Sont-ce là des traits qui lui échappent ? Ils lui échapperaient au moins bien souvent. Il est en effet bien peu de sermons où l’on ne rencontre quelques traits de ce genre. S’il parle d’un sujet que traitaient souvent les prédicateurs du XVIIe siècle, à savoir la restitution des biens malhonnêtement acquis : « Vous craignez ainsi, dira-t-il, d’informer le public de vos injustices secrètes, mais au contraire… bien loin que les démarches de votre repentir missent votre réputation en danger, il ne vous reste plus que cette voie pour recouvrer celle que vous avez perdue[2]. » Bossuet parlait un autre langage : « Entendrai-je encore ces lâches paroles ? Ah ! si je quitte ce métier infâme, ces affaires dangereuses dont vous me parlez, je n’aurai plus de quoi vivre.
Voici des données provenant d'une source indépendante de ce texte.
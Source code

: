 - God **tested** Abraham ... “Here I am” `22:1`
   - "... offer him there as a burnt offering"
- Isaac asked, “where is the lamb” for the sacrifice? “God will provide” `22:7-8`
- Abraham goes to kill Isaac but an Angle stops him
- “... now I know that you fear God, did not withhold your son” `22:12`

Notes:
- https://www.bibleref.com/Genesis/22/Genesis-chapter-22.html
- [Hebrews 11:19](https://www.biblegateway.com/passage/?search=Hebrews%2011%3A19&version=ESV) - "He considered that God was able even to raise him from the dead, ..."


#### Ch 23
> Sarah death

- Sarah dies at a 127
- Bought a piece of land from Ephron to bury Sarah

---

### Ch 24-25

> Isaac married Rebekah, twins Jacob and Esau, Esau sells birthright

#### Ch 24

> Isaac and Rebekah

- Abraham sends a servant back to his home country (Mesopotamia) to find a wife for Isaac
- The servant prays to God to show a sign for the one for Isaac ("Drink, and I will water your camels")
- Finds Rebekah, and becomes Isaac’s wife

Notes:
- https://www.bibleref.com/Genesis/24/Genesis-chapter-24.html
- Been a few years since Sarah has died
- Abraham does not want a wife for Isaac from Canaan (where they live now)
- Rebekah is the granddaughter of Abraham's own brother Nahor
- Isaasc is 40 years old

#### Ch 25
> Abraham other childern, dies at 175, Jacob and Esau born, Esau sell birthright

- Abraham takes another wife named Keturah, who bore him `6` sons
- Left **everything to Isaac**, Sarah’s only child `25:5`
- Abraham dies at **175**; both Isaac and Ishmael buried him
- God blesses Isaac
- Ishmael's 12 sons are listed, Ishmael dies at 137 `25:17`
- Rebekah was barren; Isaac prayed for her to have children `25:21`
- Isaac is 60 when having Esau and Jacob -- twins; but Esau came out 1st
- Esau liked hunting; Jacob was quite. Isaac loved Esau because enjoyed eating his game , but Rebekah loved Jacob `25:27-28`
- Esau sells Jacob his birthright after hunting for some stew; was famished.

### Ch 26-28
Écoutez Tertullien qui, vous répond : « Eh ! quoi donc, mon ami, est-il nécessaire que tu vives[3] ? » Dans un autre sermon, reprenant contre les libertins le célèbre et dangereux argument de Pascal : « Que risque l’impie en croyant ? » De rencontrer peut-être une éternité de bonheur, répondait Pascal, et d’être après cela, fidèle, honnête, humble, reconnaissant, bienfaisant, sincère, ami véritable. Toutes vertus, comme vous voyez, dont nous paierions l’observance, presque toujours, du sacrifice ou de nos intérêts ou de nos plaisirs. Mais, en plus, ajoute Massillon : « de modérer des passions qui auraient fait le malheur de toute votre

  1. Sur l’aumône.
  2. Sur les dispositions pour se consacrer à Dieu.
  3. Sur nos dispositions à l’égard des nécessités de la vie.